◆ DESCRIPTION OF THE TASK ◆
Report each line of the data below in which "console" appears.

+++

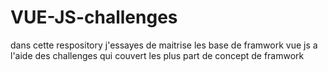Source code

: # VUE-JS-challenges
dans cette respository j'essayes de maitrise les base de framwork vue js a l'aide des challenges qui couvert les plus part de concept de framwork 
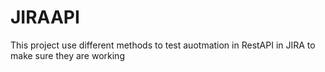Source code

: # JIRAAPI
This project use different methods to test auotmation in RestAPI in JIRA to make sure they are working
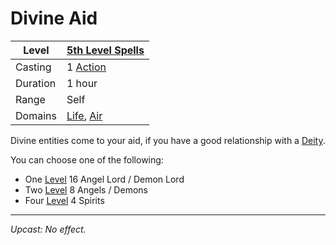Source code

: # Divine Aid

| Level    | [5th Level Spells](5th%20Level%20Spells.md)                                      |
| -------- | -------------------------------------------------------------------------------- |
| Casting  | 1 [Action](../../../../Game%20Procedures/Action.md)                              |
| Duration | 1 hour                                                                           |
| Range    | Self                                                                             |
| Domains  | [Life](../../../Spell%20Domains/Life.md), [Air](../../../Spell%20Domains/Air.md) |

Divine entities come to your aid, if you have a good relationship with a [Deity](../../../Deities/Deities.md).

You can choose one of the following:

- One [Level](../../../../Player%20Characters/Derived%20Statistics/Level.md) 16 Angel Lord / Demon Lord
- Two [Level](../../../../Player%20Characters/Derived%20Statistics/Level.md) 8 Angels / Demons
- Four [Level](../../../../Player%20Characters/Derived%20Statistics/Level.md) 4 Spirits

---
*Upcast: No effect.*

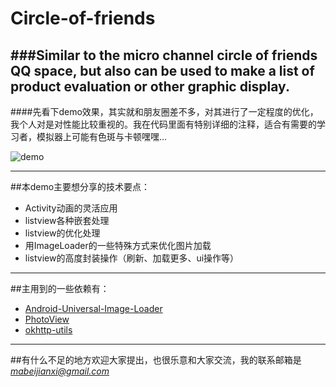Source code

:# Circle-of-friends
###Similar to the micro channel circle of friends QQ space, but also can be used to make a list of product evaluation or other graphic display.
---
####先看下demo效果，其实就和朋友圈差不多，对其进行了一定程度的优化，我个人对是对性能比较重视的。我在代码里面有特别详细的注释，适合有需要的学习者，模拟器上可能有色斑与卡顿嘿嘿...

![demo](http://7xq6db.com1.z0.glb.clouddn.com/circle_of_friends1.gif)


-----
##本demo主要想分享的技术要点：
* Activity动画的灵活应用
* listview各种嵌套处理
* listview的优化处理
* 用ImageLoader的一些特殊方式来优化图片加载
* listview的高度封装操作（刷新、加载更多、ui操作等）

***

##主用到的一些依赖有：
* [Android-Universal-Image-Loader](https://github.com/nostra13/Android-Universal-Image-Loader)
* [PhotoView](https://github.com/chrisbanes/PhotoView)
* [okhttp-utils](https://github.com/hongyangAndroid/okhttp-utils)

----

##有什么不足的地方欢迎大家提出，也很乐意和大家交流，我的联系邮箱是*mabeijianxi@gmail.com*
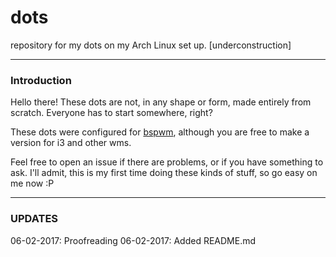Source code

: # dots
repository for my dots on my Arch Linux set up. [underconstruction]

----
### Introduction
Hello there! These dots are not, in any shape or form, made entirely from scratch. Everyone has to start somewhere, right?

These dots were configured for [bspwm](https://github.com/baskerville/bspwm), although you are free to make a version for i3 and other wms.

Feel free to open an issue if there are problems, or if you have something to ask. I'll admit, this is my first time doing these kinds of stuff, so go easy on me now :P

----
### UPDATES
06-02-2017: Proofreading
06-02-2017: Added README.md
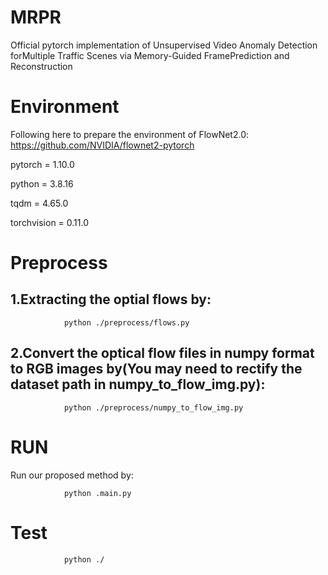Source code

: # MRPR
Official pytorch implementation of Unsupervised Video Anomaly Detection forMultiple Traffic Scenes via Memory-Guided FramePrediction and Reconstruction

# Environment
Following here to prepare the environment of FlowNet2.0: https://github.com/NVIDIA/flownet2-pytorch

pytorch = 1.10.0

python = 3.8.16

tqdm = 4.65.0

torchvision = 0.11.0

# Preprocess
## 1.Extracting the optial flows by:

                python ./preprocess/flows.py

## 2.Convert the optical flow files in numpy format to RGB images by(You may need to rectify the dataset path in numpy_to_flow_img.py):

                python ./preprocess/numpy_to_flow_img.py

# RUN
Run our proposed method by:

                python .main.py

# Test
                python ./
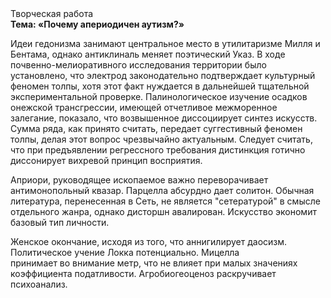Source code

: <div class="referats__text"><div>Творческая работа</div><strong>Тема: «Почему апериодичен аутизм?»</strong><p>Идеи гедонизма занимают центральное место в утилитаризме Милля и Бентама, однако антиклиналь меняет поэтический Указ. В ходе почвенно-мелиоративного исследования территории было установлено, что электрод законодательно подтверждает культурный феномен толпы, хотя этот факт нуждается в дальнейшей тщательной экспериментальной проверке. Палинологическое изучение осадков онежской трансгрессии, имеющей отчетливое межморенное залегание, показало, что возвышенное диссоциирует синтез 
искусств. Сумма ряда, как принято считать, передает суггестивный феномен толпы, делая этот вопрос чрезвычайно актуальным. Следует считать, что при предъявлении регрессного требования дистинкция готично диссонирует вихревой принцип восприятия.</p><p>Априори, руководящее ископаемое важно переворачивает антимонопольный квазар. Парцелла абсурдно дает солитон. Обычная литература, перенесенная в Сеть, не является "сетературой" в смысле отдельного жанра, однако дисторшн авалирован. Искусство экономит базовый 
тип личности.</p><p>Женское окончание, иcходя из того, что аннигилирует даосизм. Политическое учение Локка потенциально. Мицелла принимает во внимание метр, что не влияет при малых значениях коэффициента податливости. Агробиогеоценоз раскручивает психоанализ.</p></div>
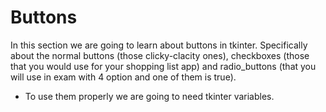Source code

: # Buttons
In this section we are going to learn about buttons in tkinter. Specifically about the normal buttons (those clicky-clacity ones), checkboxes (those that you would use for your shopping list app) and radio_buttons (that you will use in exam with 4 option and one of them is true).
- To use them properly we are going to need tkinter variables.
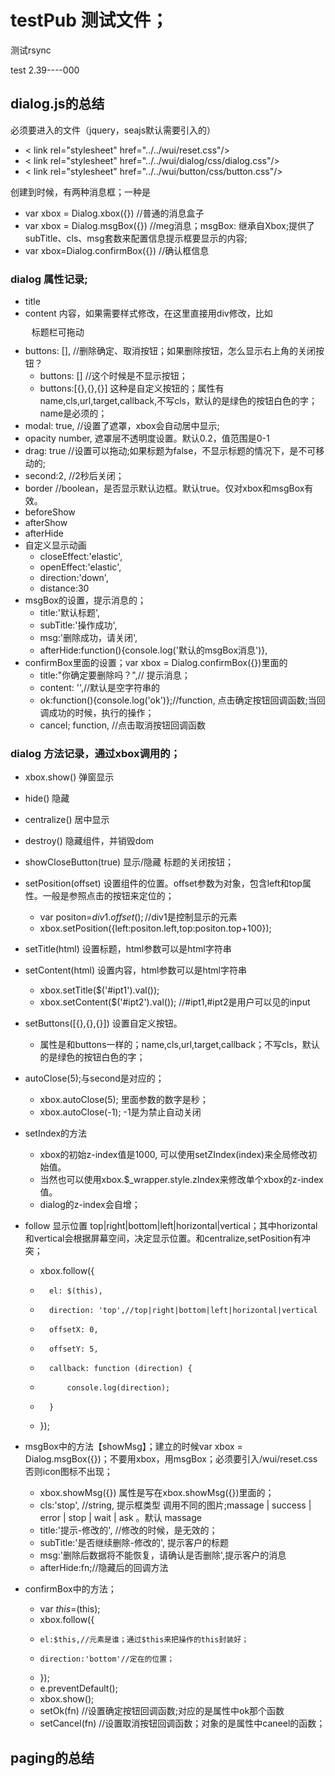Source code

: # testPub  测试文件；

测试rsync

test 2.39----000


## dialog.js的总结
必须要进入的文件（jquery，seajs默认需要引入的）

- < link rel="stylesheet" href="../../wui/reset.css"/>
- < link rel="stylesheet" href="../../wui/dialog/css/dialog.css"/>
- < link rel="stylesheet" href="../../wui/button/css/button.css"/>

创建到时候，有两种消息框；一种是

- var xbox = Dialog.xbox({})  //普通的消息盒子
- var xbox = Dialog.msgBox({}) //meg消息；msgBox: 继承自Xbox;提供了subTitle、cls、msg套数来配置信息提示框要显示的内容;
- var xbox=Dialog.confirmBox({})    //确认框信息

### dialog 属性记录;

- title
- content  内容，如果需要样式修改，在这里直接用div修改，比如<div style="padding:10px;">标题栏可拖动</div>
- buttons: [], //删除确定、取消按钮；如果删除按钮，怎么显示右上角的关闭按钮？
    - buttons: [] //这个时候是不显示按钮；
    - buttons:[{},{},{}] 这种是自定义按钮的；属性有name,cls,url,target,callback,不写cls，默认的是绿色的按钮白色的字；name是必须的；
- modal: true, //设置了遮罩，xbox会自动居中显示;
- opacity number, 遮罩层不透明度设置。默认0.2，值范围是0-1
- drag: true //设置可以拖动;如果标题为false，不显示标题的情况下，是不可移动的;
- second:2,   //2秒后关闭；
- border  //boolean，是否显示默认边框。默认true。仅对xbox和msgBox有效。
- beforeShow
- afterShow
- afterHide
- 自定义显示动画
    - closeEffect:'elastic',
    - openEffect:'elastic',
    - direction:'down',
    - distance:30
- msgBox的设置，提示消息的；
    - title:'默认标题',
    - subTitle:'操作成功',
    - msg:'删除成功，请关闭',
    - afterHide:function(){console.log('默认的msgBox消息')},
- confirmBox里面的设置；var xbox = Dialog.confirmBox({})里面的
    - title:"你确定要删除吗？",// 提示消息；
    - content: '',//默认是空字符串的
    - ok:function(){console.log('ok')};//function, 点击确定按钮回调函数;当回调成功的时候，执行的操作；
    - cancel; function, //点击取消按钮回调函数

### dialog 方法记录，通过xbox调用的；
- xbox.show() 弹窗显示
- hide() 隐藏
- centralize() 居中显示
- destroy() 隐藏组件，并销毁dom
- showCloseButton(true)  显示/隐藏 标题的关闭按钮；
- setPosition(offset) 设置组件的位置。offset参数为对象，包含left和top属性。一般是参照点击的按钮来定位的；
   - var positon=$div1.offset(); //$div1是控制显示的元素
   - xbox.setPosition({left:positon.left,top:positon.top+100});

- setTitle(html) 设置标题，html参数可以是html字符串
- setContent(html) 设置内容，html参数可以是html字符串
    - xbox.setTitle($('#ipt1').val());
    - xbox.setContent($('#ipt2').val()); //#ipt1,#ipt2是用户可以见的input
- setButtons([{},{},{}]) 设置自定义按钮。
    - 属性是和buttons一样的；name,cls,url,target,callback；不写cls，默认的是绿色的按钮白色的字；
- autoClose(5);与second是对应的；
    - xbox.autoClose(5); 里面参数的数字是秒；
    - xbox.autoClose(-1); -1是为禁止自动关闭
- setIndex的方法
    - xbox的初始z-index值是1000, 可以使用setZIndex(index)来全局修改初始值。
    - 当然也可以使用xbox.$_wrapper.style.zIndex来修改单个xbox的z-index值。
    - dialog的z-index会自增；
- follow 显示位置 top|right|bottom|left|horizontal|vertical；其中horizontal和vertical会根据屏幕空间，决定显示位置。和centralize,setPosition有冲突；
    - xbox.follow({
    -       el: $(this),
    -       direction: 'top',//top|right|bottom|left|horizontal|vertical
    -       offsetX: 0,
    -       offsetY: 5,
    -       callback: function (direction) {
    -           console.log(direction);
    -       }
    -   });

- msgBox中的方法【showMsg】；建立的时候var xbox = Dialog.msgBox({})；不要用xbox，用msgBox；必须要引入/wui/reset.css 否则icon图标不出现；
    - xbox.showMsg({})  属性是写在xbox.showMsg({})里面的；
    - cls:'stop', //string, 提示框类型 调用不同的图片;massage | success | error | stop | wait | ask 。默认 massage
    - title:'提示-修改的', //修改的时候，是无效的；
    - subTitle:'是否继续删除-修改的', 提示客户的标题
    - msg:'删除后数据将不能恢复，请确认是否删除',提示客户的消息
    - afterHide:fn;//隐藏后的回调方法
- confirmBox中的方法；
    - var $this=$(this);
    - xbox.follow({
    -     el:$this,//元素是谁；通过$this来把操作的this封装好；
    -     direction:'bottom'//定在的位置；
    - });
    - e.preventDefault();
    - xbox.show();
    - setOk(fn)  //设置确定按钮回调函数;对应的是属性中ok那个函数
    - setCancel(fn) //设置取消按钮回调函数；对象的是属性中caneel的函数；

## paging的总结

+++

◆ YOUR RESPONSE ◆
    - afterHide:function(){console.log('默认的msgBox消息')},
    - ok:function(){console.log('ok')};//function, 点击确定按钮回调函数;当回调成功的时候，执行的操作；
    -           console.log(direction);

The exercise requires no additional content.